Corporate tax avoidance has become an international political issue over the last year and was given new impetus this week by a US Senate report into Apple.
The report said Apple paid little or no tax on tens of billions of dollars in profits channelled through Irish subsidiaries that were tax resident in no country.
The extent to which Apple had avoided taxes had not been made public because companies do not have to report revenues, profits or taxes on a national basis. Apple said it pays all the tax due in every country where it operates.
Tax campaigners — who have been emboldened by public anger at reports of widespread corporate tax avoidance at a time of austerity — say naming and shaming low tax payers will deter avoidance.
US coffee chain Starbucks agreed to pay an additional £20m (€23m) in UK tax last year, after a Reuters investigation showed it assured investors the country was a profitable market after telling tax authorities its operations there lost money.
Big business is strongly opposed to country-by- country reporting which firms say would impose unreasonable administrative burdens.
It could be made law by simply amending the existing proposal on non-financial reporting, one EU official said.
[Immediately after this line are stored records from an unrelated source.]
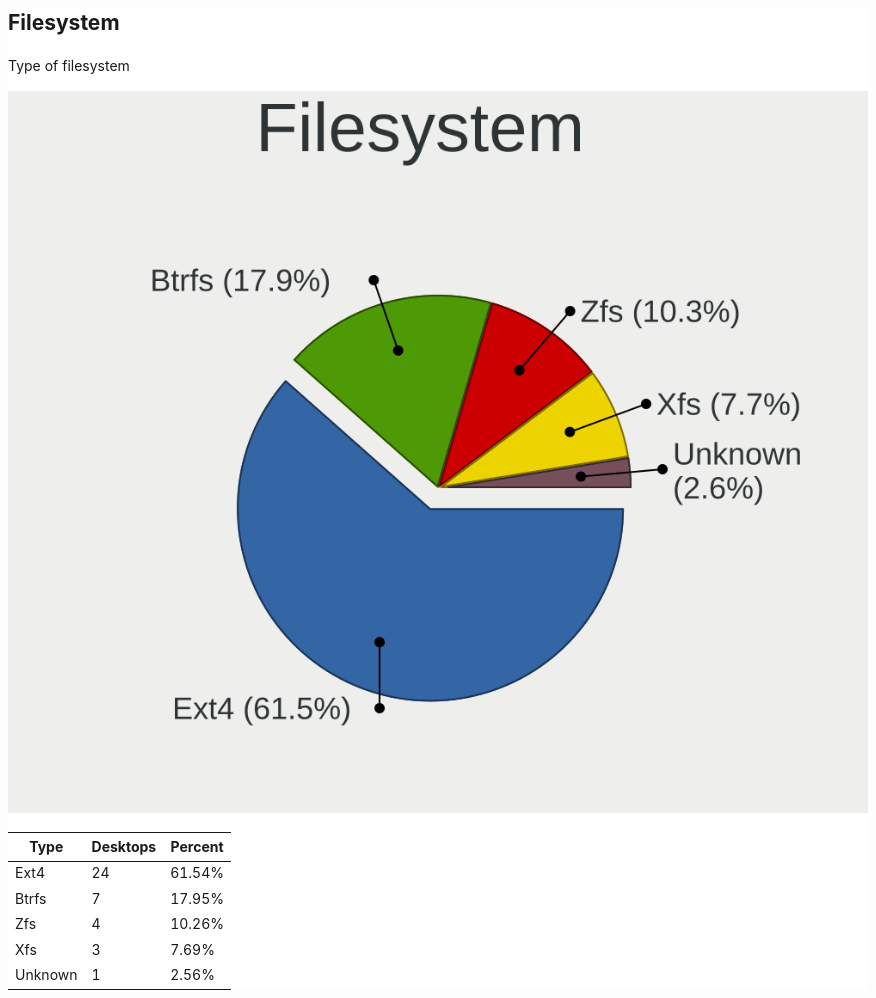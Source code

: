 Filesystem
----------

Type of filesystem

![Filesystem](./images/pie_chart/os_filesystem.svg)


| Type    | Desktops | Percent |
|---------|----------|---------|
| Ext4    | 24       | 61.54%  |
| Btrfs   | 7        | 17.95%  |
| Zfs     | 4        | 10.26%  |
| Xfs     | 3        | 7.69%   |
| Unknown | 1        | 2.56%   |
That would make it possible to introduce the rules by 2015, subject to negotiations between member states and the European Parliament to finalise any new legislation.
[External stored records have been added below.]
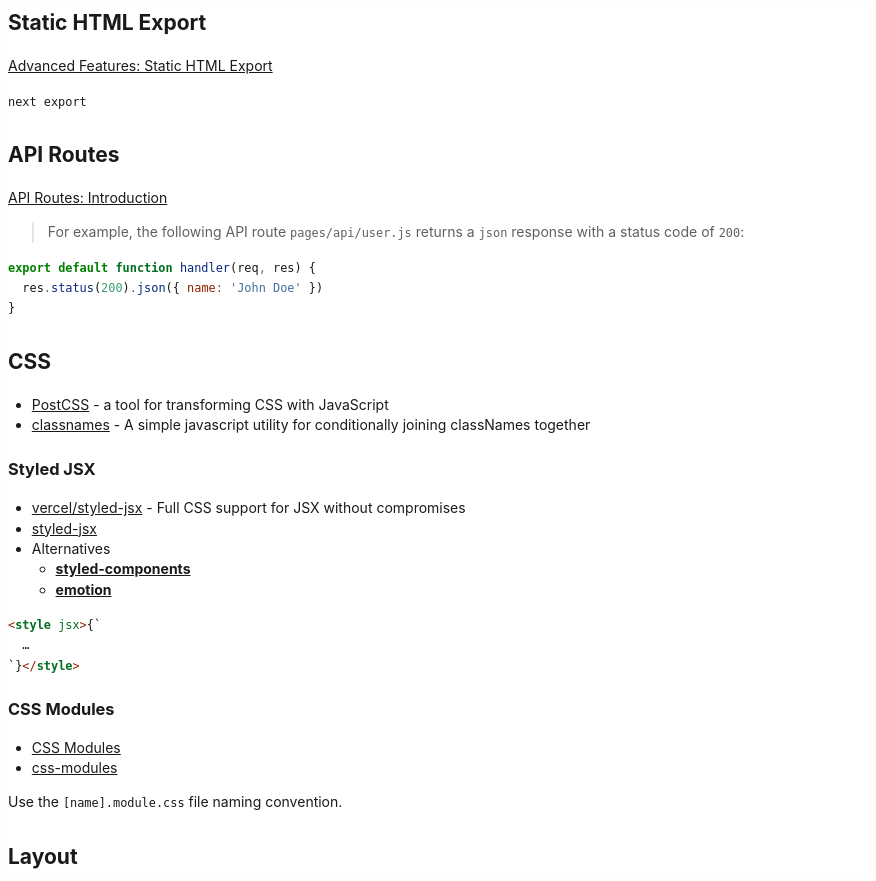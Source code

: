 ## Static HTML Export

[Advanced Features: Static HTML Export](https://nextjs.org/docs/advanced-features/static-html-export)

```bash
next export
```

## API Routes

[API Routes: Introduction](https://nextjs.org/docs/api-routes/introduction)

> For example, the following API route `pages/api/user.js` returns a `json` response with a status code of `200`:

```js
export default function handler(req, res) {
  res.status(200).json({ name: 'John Doe' })
}
```

## CSS

* [PostCSS](https://postcss.org/) - a tool for transforming CSS with JavaScript
* [classnames](https://github.com/JedWatson/classnames) - A simple javascript utility for conditionally joining classNames together

### Styled JSX

* [vercel/styled-jsx](https://github.com/vercel/styled-jsx) - Full CSS support for JSX without compromises
* [styled-jsx](https://www.npmjs.com/package/styled-jsx)
* Alternatives
  * [**styled-components**](https://github.com/vercel/next.js/tree/canary/examples/with-styled-components)
  * [**emotion**](https://github.com/vercel/next.js/tree/canary/examples/with-emotion)

```html
<style jsx>{`
  …
`}</style>
```

### CSS Modules

* [CSS Modules](https://nextjs.org/docs/basic-features/built-in-css-support#adding-component-level-css)
* [css-modules](https://github.com/css-modules/css-modules)

Use the `[name].module.css` file naming convention.

## Layout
The EU agreed earlier this year to force European banks to report profit on a country-by-country basis as part of measures to ensure they hold enough capital.
The US and EU have also agreed to force mining and oil firms to publish tax and other payments to resource-rich nations, to reduce corruption.
Tax advisers said Denmark already publishes details on big firms’ tax payments.
The Organisation for Economic Co-operation and Development (OECD) has said the practice of companies shifting profits out of countries where they are earned into tax havens was growing.
The G20 has asked the OECD to consider proposals to tackle the problem and the think tank is due to issue a report in July.